Unsound C#
Recently the team I work with has debated the unsound behaviors of TypeScript. It got me thinking about what that means with respect to C#. Let’s explore.
Sound versus Unsound
Here’s a good definition of soundness with respect to a programming language:
Roughly speaking, a language is “sound” if the static type of every symbol is guaranteed to be compatible with its run-time value.
Source: https://effectivetypescript.com/2021/05/06/unsoundness/
Here’s an example. If the TypeScript language service defines a variable to be a number at build time then it is guaranteed to be a number at run-time. But in TypeScript we know that may not be true.
const xs = [0, 1, 2]; // type is number[]
const x = xs[3]; // type is number
console.log(x); // undefined
Source: https://effectivetypescript.com/2021/05/06/unsoundness/
The compiler says x
is a number but at run-time it is undefined
. This is an example of unsound behavior.
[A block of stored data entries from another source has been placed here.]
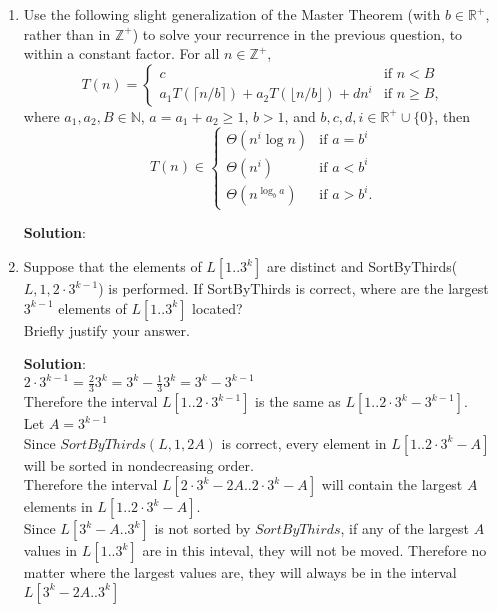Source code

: \documentclass[11pt]{article}
\def\nats {{\mathbb N}}
\def\ints {{\mathbb Z}}
\def\reals {{\mathbb R}}
\begin{document}
\begin{enumerate}
\item
\begin{question}
Use the following slight generalization of the Master Theorem
(with $b \in \reals^+$, rather than in $\ints^+$)
to solve your
recurrence in the previous question, to within a constant factor.
For all $n \in \ints^+$,
$$T(n) = \left\{
\begin{array}{ll}
c &  \mbox{if } n < B\\
a_1 T( \lceil n/b \rceil) + a_2 T( \lfloor n/b \rfloor) + dn^i & \mbox{if } n \geq B,
\end{array} \right .$$
where $a_1, a_2, B\in \nats$, $a = a_1 + a_2 \geq 1$, $b > 1$,  and $b,c,d, i \in \reals^+ \cup \{0\}$, then
$$T(n) \in \left\{
\begin{array}{ll}
\Theta(n^i \log n) &  \mbox{if } a= b^i\\
\Theta(n^i ) &  \mbox{if } a< b^i\\
\Theta(n^{\log_b a}) &  \mbox{if } a>  b^i.
\end{array} \right .$$
\end{question}

\begin{solution}
{\bf Solution}:\\

\end{solution}

\item
\begin{question}
Suppose that
the elements of $L[1..3^k]$ are distinct and SortByThirds($L,1,2\cdot3^{k-1}$) is performed.
If SortByThirds is correct,
where are the largest $3^{k-1}$ elements of $L[1..3^k]$ located?\\
Briefly justify your answer.
\end{question}

\begin{solution}
{\bf Solution}:\\
$2\cdot3^{k-1} = \frac23 3^k = 3^k - \frac13 3^k = 3^k - 3^{k-1}$ \\
Therefore the interval $L[1..2\cdot3^{k-1}]$ is the same as $L[1..2\cdot3^{k} - 3^{k-1}]$.\\
Let $A = 3^{k-1}$\\
Since $SortByThirds(L, 1, 2A)$ is correct, every element in $L[1..2\cdot3^{k} -A]$ will be sorted in nondecreasing order. \\
Therefore the interval $L[2\cdot3^{k} - 2A..2\cdot3^{k} - A]$ will contain the largest $A$ elements in $L[1..2\cdot3^{k} - A]$.\\
Since $L[3^k-A..3^k]$ is not sorted by $SortByThirds$, if any of the largest $A$ values in $L[1..3^k]$ are in this inteval, they will not be moved. Therefore no matter where the largest values are, they will always be in the interval $L[3^k-2A..3^k]$\\


\end{solution}
\end{enumerate}
\end{document}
Most programming languages are not 100% sound. Some have more unsound behaviors than others. Each language deals with this in their own way. TypeScript does not proclaim to be 100% sound, in fact it has explicitly made decisions to be unsound:
https://www.typescriptlang.org/docs/handbook/type-compatibility.html#a-note-on-soundness
Let’s take a look then at C# and how it exhibits unsound behaviors.
Unsoundness in C#
The dynamic
type bypasses type checking and is inherently unsound. You have no guarantees at run-time about that a dynamic object holds:
dynamic foo = new
{
property = "Hello, World!"
};
foo.bar(); // Unhandled exception '<>f__AnonymousType0<string>' does not contain a definition for 'bar'
This compiles but does not work at run-time.
Anytime you have the compiler saying one thing and the run-time saying another you’ve got unsound behavior.
Here is another example using enumerations:
enum Color
{
Blue = 0,
Yellow = 1
}
var color1 = Color.Blue; // As expected
var color2 = (Color)99; // ???
color2
contains the value 99, which doesn’t raise a compile-time warning/error nor does it raise a run-time exception. This demonstrates that enum values are unsound and they should always be explicitly checked in code.
Null Reference Types
Prior to C# 8, the compiler would not be aware of null reference types. As such you would likely see NullReferenceException
occurrences at run-time.
string directoryName = System.IO.Path.GetDirectoryName("C:\\"); // directoryName = null
Console.WriteLine(directoryName.Length); // NullReferenceException: Object reference not set to an instance of an object.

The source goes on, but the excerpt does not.